**Action item**
In the listing below, report how many lines include the string "global", giving only that number.

**Records to process**
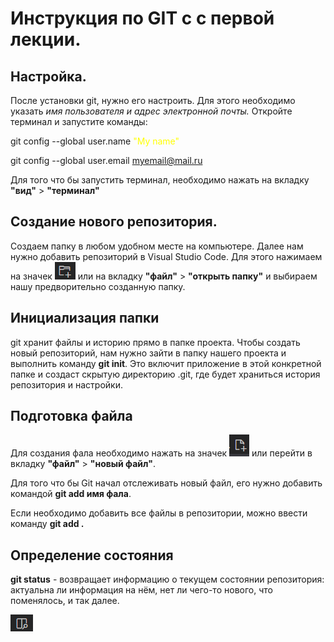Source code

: # Инструкция по GIT c с первой лекции.

## Настройка.

После установки git, нужно его настроить. Для этого необходимо указать *имя пользователя и адрес электронной почты.* Откройте терминал и запустите команды:

git config --global user.name <span style="color:yellow">"My name"</span> 

git config --global user.email myemail@mail.ru

Для того что бы запустить терминал, необходимо нажать на вкладку **"вид"** > **"терминал"**

## Создание нового репозитория.

Создаем папку в любом удобном месте на компьютере. Далее нам нужно добавить репозиторий в Visual Studio Code. Для этого нажимаем на значек ![icon](/new_folder.png.png) или на вкладку **"файл"** > **"открыть папку"** и выбираем нашу предворительно созданную папку.

## Инициализация папки ##

git хранит файлы и историю прямо в папке проекта. Чтобы создать новый репозиторий, нам нужно зайти в папку нашего проекта и выполнить команду **git init**. Это включит приложение в этой конкретной папке и создаст скрытую директорию .git, где будет храниться история репозитория и настройки.

## Подготовка файла ##

Для создания фала необходимо нажать на значек ![icon](/new_file.png.png) или  перейти в вкладку **"файл"** > **"новый файл"**. 

Для того что бы Git начал отслеживать новый файл, его нужно добавить командой **git add имя фала**.

Если необходимо добавить все файлы в репозитории, можно ввести команду **git add  .**

## Определение состояния ##

**git status** - возвращает информацию о текущем состоянии репозитория: актуальна ли информация на нём, нет ли чего-то нового, что поменялось, и так далее. 






![icon](/preview.png.png)

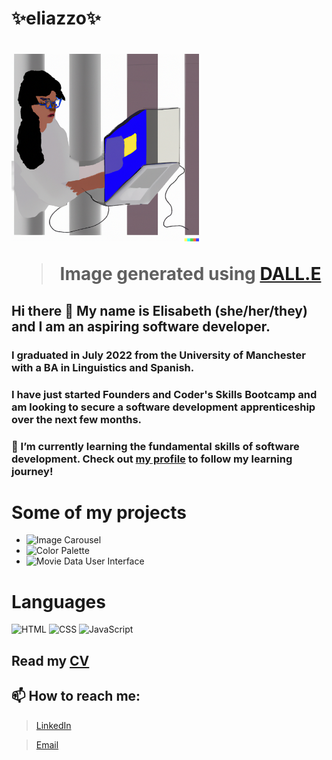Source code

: <h1 style="align;center">✨eliazzo✨<h1>

<img src="DALL.E.png" width="300" alt="Woman coding">

> Image generated using [DALL.E](https://openai.com/dall-e-2/) 

## Hi there 👋 My name is Elisabeth (she/her/they) and I am an aspiring software developer. 

### I graduated in July 2022 from the University of Manchester with a BA in Linguistics and Spanish. 

### I have just started Founders and Coder's Skills Bootcamp and am looking to secure a software development apprenticeship over the next few months. 


### 🌱 I’m currently learning the fundamental skills of software development. Check out [my profile](https://github.com/eliazzo) to follow my learning journey! 

# Some of my projects 
- ![Image Carousel](https://github.com/eliazzo/Image-Carousel)
- ![Color Palette](https://github.com/eliazzo/Colour-palette)
- ![Movie Data User Interface](https://github.com/eliazzo/Movie-data)

# Languages

![HTML](https://img.shields.io/badge/HTML5-E34F26?style=for-the-badge&logo=html5&logoColor=white)
![CSS](https://img.shields.io/badge/CSS3-1572B6?style=for-the-badge&logo=css3&logoColor=white)
![JavaScript](https://img.shields.io/badge/JavaScript-323330?style=for-the-badge&logo=javascript&logoColor=F7DF1E)



## Read my [CV](https://eliazzo.github.io/Website-2/CV%20FAC.pdf)



## 📫  How to reach me:

> [LinkedIn](https://www.linkedin.com/in/elisabeth-azzopardi-b3496a247/)

> [Email](bethazz@hotmail.co.uk)


<!--
**eliazzo/eliazzo** is a ✨ _special_ ✨ repository because its `README.md` (this file) appears on your GitHub profile.

Here are some ideas to get you started:

- 🔭 I’m currently working on ...
- 🌱 I’m currently learning ...
- 👯 I’m looking to collaborate on ...
- 🤔 I’m looking for help with ...
- 💬 Ask me about ...
- 📫 How to reach me: ...
- 😄 Pronouns: ...
- ⚡ Fun fact: ...
-->
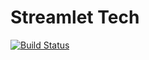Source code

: # Streamlet Tech

[![Build Status](https://github.com/streamlet-tech/website/workflows/Build%20Status/badge.svg?branch=main)](https://github.com/streamlet-tech/website/actions?query=workflow%3A%22Build+Status%22)

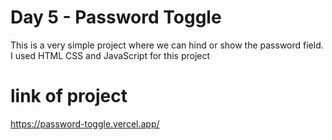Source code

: # Day 5 - Password Toggle

This is a very simple project where we can hind or show the password field.
I used HTML CSS and JavaScript for this project

# link of project
https://password-toggle.vercel.app/
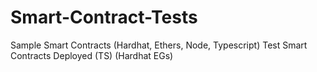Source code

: # Smart-Contract-Tests
Sample Smart Contracts (Hardhat, Ethers, Node, Typescript)
Test Smart Contracts Deployed (TS) (Hardhat EGs)
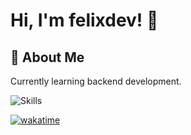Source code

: 
# Hi, I'm felixdev! 👋


## 🚀 About Me
Currently learning backend development.

![Skills](https://skillicons.dev/icons?i=java,spring,html,css,idea,git,ps,pr,github)

[![wakatime](https://wakatime.com/badge/user/018edbbc-3e07-46a8-b79c-fc389b4e72ca.svg)](https://wakatime.com/@018edbbc-3e07-46a8-b79c-fc389b4e72ca)
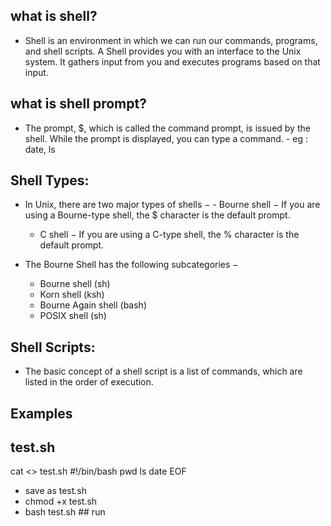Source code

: ## what is shell?
   - Shell is an environment in which we can run our commands, programs, and shell scripts. A Shell provides you with an interface to the Unix system. It gathers input from you and executes programs based on that input.
## what is shell prompt? 
   - The prompt, $, which is called the command prompt, is issued by the shell. While the prompt is displayed, you can type a command.
	- eg : date, ls
## Shell Types:
   - In Unix, there are two major types of shells −
	- Bourne shell − If you are using a Bourne-type shell, the $ character is the default prompt.
    	- C shell − If you are using a C-type shell, the % character is the default prompt.

   - The Bourne Shell has the following subcategories −
    	- Bourne shell (sh)
        - Korn shell (ksh)
        - Bourne Again shell (bash)
        - POSIX shell (sh)

## Shell Scripts:
   - The basic concept of a shell script is a list of commands, which are listed in the order of execution.
	
## Examples
   ## test.sh
   cat <<EOF>> test.sh
   #!/bin/bash
   pwd
   ls
   date
   EOF
   - save as test.sh
   - chmod +x test.sh
   - bash test.sh ## run

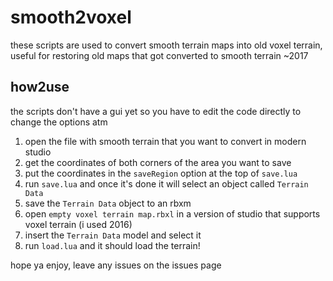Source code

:# smooth2voxel
these scripts are used to convert smooth terrain maps into old voxel terrain, useful for restoring old maps that got converted to smooth terrain ~2017
## how2use
the scripts don't have a gui yet so you have to edit the code directly to change the options atm

 1. open the file with smooth terrain that you want to convert in modern studio
 2. get the coordinates of both corners of the area you want to save
 3. put the coordinates in the `saveRegion` option at the top of `save.lua`
 4. run `save.lua` and once it's done it will select an object called `Terrain Data`
 5. save the `Terrain Data` object to an rbxm
 6. open `empty voxel terrain map.rbxl` in a version of studio that supports voxel terrain (i used 2016)
 7. insert the `Terrain Data` model and select it
 8. run `load.lua` and it should load the terrain!

hope ya enjoy, leave any issues on the issues page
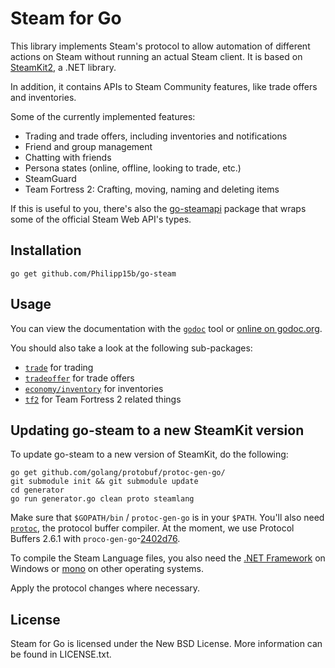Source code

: # Steam for Go

This library implements Steam's protocol to allow automation of different actions on Steam without running an actual Steam client. It is based on [SteamKit2](https://github.com/SteamRE/SteamKit), a .NET library.

In addition, it contains APIs to Steam Community features, like trade offers and inventories.

Some of the currently implemented features:

  * Trading and trade offers, including inventories and notifications
  * Friend and group management
  * Chatting with friends
  * Persona states (online, offline, looking to trade, etc.)
  * SteamGuard
  * Team Fortress 2: Crafting, moving, naming and deleting items

If this is useful to you, there's also the [go-steamapi](https://github.com/Philipp15b/go-steamapi) package that wraps some of the official Steam Web API's types.

## Installation

    go get github.com/Philipp15b/go-steam

## Usage

You can view the documentation with the [`godoc`](http://golang.org/cmd/godoc) tool or
[online on godoc.org](http://godoc.org/github.com/Philipp15b/go-steam).

You should also take a look at the following sub-packages:

  * [`trade`](http://godoc.org/github.com/Philipp15b/go-steam/trade) for trading
  * [`tradeoffer`](http://godoc.org/github.com/Philipp15b/go-steam/tradeoffer) for trade offers
  * [`economy/inventory`](http://godoc.org/github.com/Philipp15b/go-steam/economy/inventory) for inventories
  * [`tf2`](http://godoc.org/github.com/Philipp15b/go-steam/tf2) for Team Fortress 2 related things

## Updating go-steam to a new SteamKit version

To update go-steam to a new version of SteamKit, do the following:

	go get github.com/golang/protobuf/protoc-gen-go/
    git submodule init && git submodule update
    cd generator
    go run generator.go clean proto steamlang

Make sure that `$GOPATH/bin` / `protoc-gen-go` is in your `$PATH`. You'll also need [`protoc`](https://developers.google.com/protocol-buffers/docs/downloads), the protocol buffer compiler. At the moment, we use Protocol Buffers 2.6.1 with `proco-gen-go`-[2402d76](https://github.com/golang/protobuf/tree/2402d76f3d41f928c7902a765dfc872356dd3aad).

To compile the Steam Language files, you also need the [.NET Framework](https://www.microsoft.com/net/downloads)
on Windows or [mono](http://www.go-mono.com/mono-downloads/download.html) on other operating systems.

Apply the protocol changes where necessary.

## License

Steam for Go is licensed under the New BSD License. More information can be found in LICENSE.txt.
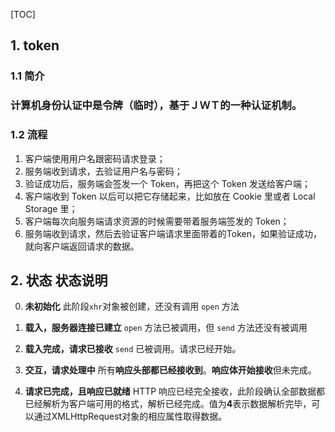 [TOC]
## 1. token

### 1.1 简介

### 计算机身份认证中是令牌（临时），基于ＪＷＴ的一种认证机制。

### 1.2 流程

1. 客户端使用用户名跟密码请求登录；
2. 服务端收到请求，去验证用户名与密码；
3. 验证成功后，服务端会签发一个 Token，再把这个 Token 发送给客户端；
4. 客户端收到 Token 以后可以把它存储起来，比如放在 Cookie 里或者 Local Storage 里；
5. 客户端每次向服务端请求资源的时候需要带着服务端签发的 Token；
6. 服务端收到请求，然后去验证客户端请求里面带着的Token，如果验证成功，就向客户端返回请求的数据。

## 2. 	 状态 状态说明 

0. **未初始化** 
   此阶段`xhr`对象被创建，还没有调用 `open` 方法

1. **载入，服务器连接已建立** 
   `open` 方法已被调用，但 `send` 方法还没有被调用
2. **载入完成，请求已接收** 
   `send` 已被调用。请求已经开始。
3. **交互，请求处理中** 
   所有**响应头部都已经接收到**。**响应体开始接收**但未完成。
4. **请求已完成，且响应已就绪** 
   HTTP 响应已经完全接收，此阶段确认全部数据都已经解析为客户端可用的格式，解析已经完成。值为**4**表示数据解析完毕，可以通过XMLHttpRequest对象的相应属性取得数据。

**Response to the exercise**
2